It’s no big deal. Kids start pre-school all the time. She’s been at a childminder’s and then nursery since she was eighteen months old. So why, then, does it feel like such a milestone?

It’s that lunch box. I’m sure of it. 

As it sits winking at me from the sideboard, it tells me that I’m now the mum of a nearly-at-school little girl. My mornings will now begin with spreading sandwiches and packing a rucksack, not hastily throwing a nappy in a change bag and handing my child over to be fed and watered at nursery.

I have to sew labels into her clothes and do other school-type things, like be responsible for a book bag and take a pre-school diary home. It’s all very grown-up.

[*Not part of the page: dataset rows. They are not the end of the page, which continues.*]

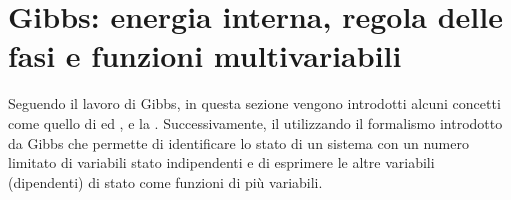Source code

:\documentclass[letterpaper,10pt,italian]{jupyterBook}
\begin{document}
\sphinxstepscope


\section{Gibbs: energia interna, regola delle fasi e funzioni multi\sphinxhyphen{}variabili}
\label{\detokenize{ch/thermodynamics/principles-gibbs-phase-rule:gibbs-energia-interna-regola-delle-fasi-e-funzioni-multi-variabili}}\label{\detokenize{ch/thermodynamics/principles-gibbs-phase-rule:physics-hs-thermodynamics-foundation-principles-gibbs-phase-rule}}\label{\detokenize{ch/thermodynamics/principles-gibbs-phase-rule::doc}}
\sphinxAtStartPar
Seguendo il lavoro di Gibbs, in questa sezione vengono introdotti alcuni concetti come quello di {\hyperref[\detokenize{ch/thermodynamics/principles-gibbs-phase-rule:physics-hs-thermodynamics-foundation-principles-gibbs-phase-rule-state-vars}]{}} ed {\hyperref[\detokenize{ch/thermodynamics/principles-gibbs-phase-rule:physics-hs-thermodynamics-foundation-principles-gibbs-phase-rule-internal-energy}]{}}, e la {\hyperref[\detokenize{ch/thermodynamics/principles-gibbs-phase-rule:physics-hs-thermodynamics-foundation-principles-gibbs-phase-rule-gibbs-phase-rule}]{}}. Successivamente, il {\hyperref[\detokenize{ch/thermodynamics/principles-gibbs-phase-rule:physics-hs-thermodynamics-foundation-principles-gibbs-phase-rule-first}]{}} utilizzando il formalismo introdotto da Gibbs che permette di identificare lo stato di un sistema con un numero limitato di variabili stato indipendenti e di esprimere le altre variabili (dipendenti) di stato come funzioni di più variabili.
\end{document}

And, in the midst of it all, the relief that I’ll have some time back in the day to concentrate on work (and hopefully not stay up til 2am every night hitting deadlines), the pang of a finished summer and that lunch box. Sitting on the side, looking at me.

What if she can’t get the cling-film off her sandwiches? What if I make the wrong ones? What if she’s sitting in a room full of strangers, in an unfamiliar town that is not yet home, just wanting her mum?

Pathetic really, but that lunch box seems like a reminder of something tonight. A reminder of change and growing up and the life cycle of stuff.

And it’s just a stupid lunch box.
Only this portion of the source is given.